I balance on a new wire and I must keep that balance for I do not want to fall. Watching a tightrope walker is almost impossible for me unless I am behind about 10 cushions and with my hands covering my face. Falling seems inevitable. Hundreds of feet above the ground and not a wing in sight. How can anyone think of this as fun and, yet, fun is the beginning of the word. Fun. Ambulist. A fun walker? Ok, I will accept that. Although I am not and never will be a funambulist in the full meaning of the word, I like it, like speaking it out, like the fact that it is the opposite of fatalist. I believe that every single move of my life, however domestic and ordinary, is under my control; not what happens but how I respond to what happens. Everyone will meet tragedy and disaster, will slump with despair and loss of hope, will fight against the inevitability of a mind-blowing change. It is natural, understandable, acceptable and many other ables for we are soft warm loving human beings who resist mind-blowing changes in the main, who long for what we once had, not because it was comfortable but because we knew it so well.

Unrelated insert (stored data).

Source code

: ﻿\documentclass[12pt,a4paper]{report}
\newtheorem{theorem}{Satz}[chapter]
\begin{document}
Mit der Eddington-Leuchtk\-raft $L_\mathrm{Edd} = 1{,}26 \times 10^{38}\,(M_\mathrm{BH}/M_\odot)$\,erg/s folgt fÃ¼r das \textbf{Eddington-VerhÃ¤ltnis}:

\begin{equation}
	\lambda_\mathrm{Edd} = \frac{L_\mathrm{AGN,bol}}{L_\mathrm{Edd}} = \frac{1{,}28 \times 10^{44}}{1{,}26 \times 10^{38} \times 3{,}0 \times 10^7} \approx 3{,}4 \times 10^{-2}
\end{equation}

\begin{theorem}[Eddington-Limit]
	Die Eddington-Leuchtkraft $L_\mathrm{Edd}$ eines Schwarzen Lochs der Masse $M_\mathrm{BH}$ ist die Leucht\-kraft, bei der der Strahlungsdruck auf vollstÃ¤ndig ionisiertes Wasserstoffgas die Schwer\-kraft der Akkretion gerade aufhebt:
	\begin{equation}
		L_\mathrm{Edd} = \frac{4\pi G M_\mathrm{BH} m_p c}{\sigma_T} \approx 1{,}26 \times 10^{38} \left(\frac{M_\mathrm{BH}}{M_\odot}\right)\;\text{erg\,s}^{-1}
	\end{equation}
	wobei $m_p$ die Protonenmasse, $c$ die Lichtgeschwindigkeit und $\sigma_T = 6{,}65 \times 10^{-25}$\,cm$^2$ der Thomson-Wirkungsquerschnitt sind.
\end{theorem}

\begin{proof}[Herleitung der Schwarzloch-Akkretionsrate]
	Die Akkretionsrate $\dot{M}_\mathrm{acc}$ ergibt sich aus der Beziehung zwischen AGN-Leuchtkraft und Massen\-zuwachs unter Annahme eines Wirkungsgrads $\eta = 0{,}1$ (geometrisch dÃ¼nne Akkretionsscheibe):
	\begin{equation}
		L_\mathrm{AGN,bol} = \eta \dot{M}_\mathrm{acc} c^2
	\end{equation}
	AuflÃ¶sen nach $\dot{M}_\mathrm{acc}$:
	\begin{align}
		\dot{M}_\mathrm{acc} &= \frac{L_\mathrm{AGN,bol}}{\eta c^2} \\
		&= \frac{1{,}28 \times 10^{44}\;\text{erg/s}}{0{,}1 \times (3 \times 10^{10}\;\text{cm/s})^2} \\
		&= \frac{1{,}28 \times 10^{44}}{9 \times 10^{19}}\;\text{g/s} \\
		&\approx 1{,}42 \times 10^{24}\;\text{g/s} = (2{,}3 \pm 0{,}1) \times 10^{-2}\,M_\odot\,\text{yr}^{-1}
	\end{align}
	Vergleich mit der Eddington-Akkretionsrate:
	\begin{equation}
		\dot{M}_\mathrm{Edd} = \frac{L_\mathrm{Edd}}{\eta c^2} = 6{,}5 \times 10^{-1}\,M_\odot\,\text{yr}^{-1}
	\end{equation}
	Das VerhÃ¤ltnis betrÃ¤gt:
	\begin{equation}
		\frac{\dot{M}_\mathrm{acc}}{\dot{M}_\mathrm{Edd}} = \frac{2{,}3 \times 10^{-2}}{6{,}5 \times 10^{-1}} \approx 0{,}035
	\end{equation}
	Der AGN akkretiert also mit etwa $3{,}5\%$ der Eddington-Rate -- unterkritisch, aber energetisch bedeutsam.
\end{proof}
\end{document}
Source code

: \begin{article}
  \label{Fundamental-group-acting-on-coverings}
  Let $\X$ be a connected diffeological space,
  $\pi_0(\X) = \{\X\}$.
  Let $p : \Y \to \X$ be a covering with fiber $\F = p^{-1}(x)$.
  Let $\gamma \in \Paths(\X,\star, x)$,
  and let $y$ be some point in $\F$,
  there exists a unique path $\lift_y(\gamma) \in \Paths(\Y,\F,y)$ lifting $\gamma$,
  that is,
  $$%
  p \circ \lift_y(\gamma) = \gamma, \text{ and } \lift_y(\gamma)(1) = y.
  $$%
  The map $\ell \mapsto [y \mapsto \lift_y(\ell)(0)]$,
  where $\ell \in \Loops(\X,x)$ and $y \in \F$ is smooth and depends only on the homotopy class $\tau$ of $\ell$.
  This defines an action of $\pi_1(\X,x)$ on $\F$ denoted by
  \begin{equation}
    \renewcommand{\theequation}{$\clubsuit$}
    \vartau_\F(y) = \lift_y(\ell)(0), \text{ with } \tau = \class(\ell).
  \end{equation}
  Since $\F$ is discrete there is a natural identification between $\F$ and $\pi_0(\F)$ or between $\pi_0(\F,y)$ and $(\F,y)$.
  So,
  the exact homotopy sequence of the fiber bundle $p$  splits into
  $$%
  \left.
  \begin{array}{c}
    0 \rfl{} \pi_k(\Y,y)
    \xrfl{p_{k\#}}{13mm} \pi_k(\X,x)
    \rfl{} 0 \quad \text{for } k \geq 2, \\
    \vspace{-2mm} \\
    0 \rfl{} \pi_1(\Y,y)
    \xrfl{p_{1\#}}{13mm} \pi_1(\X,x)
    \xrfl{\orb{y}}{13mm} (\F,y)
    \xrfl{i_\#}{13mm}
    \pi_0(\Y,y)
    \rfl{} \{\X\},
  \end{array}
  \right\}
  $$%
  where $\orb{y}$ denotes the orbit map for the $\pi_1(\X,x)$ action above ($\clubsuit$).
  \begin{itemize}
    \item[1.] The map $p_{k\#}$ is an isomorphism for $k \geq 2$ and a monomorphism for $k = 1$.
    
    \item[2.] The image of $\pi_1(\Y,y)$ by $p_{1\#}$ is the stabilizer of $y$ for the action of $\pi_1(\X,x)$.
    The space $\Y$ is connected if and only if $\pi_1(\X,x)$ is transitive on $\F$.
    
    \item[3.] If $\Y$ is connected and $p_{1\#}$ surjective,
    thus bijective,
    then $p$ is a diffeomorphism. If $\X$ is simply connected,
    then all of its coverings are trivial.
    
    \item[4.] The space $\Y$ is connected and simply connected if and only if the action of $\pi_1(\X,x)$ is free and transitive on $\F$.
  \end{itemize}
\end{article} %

Now we are required to walk in a new light, one we don’t yet understand; one we have never handled before, nor worked with, unsure, unsteady and hundreds of feet above the ground so well travelled by our beforefeet. Now we are funambulists and once we have found our own balance we will climb back down to the goodly earth with a confident step, our caps tilted, our backs straight and our wide eyes open to whatever this new life has in store.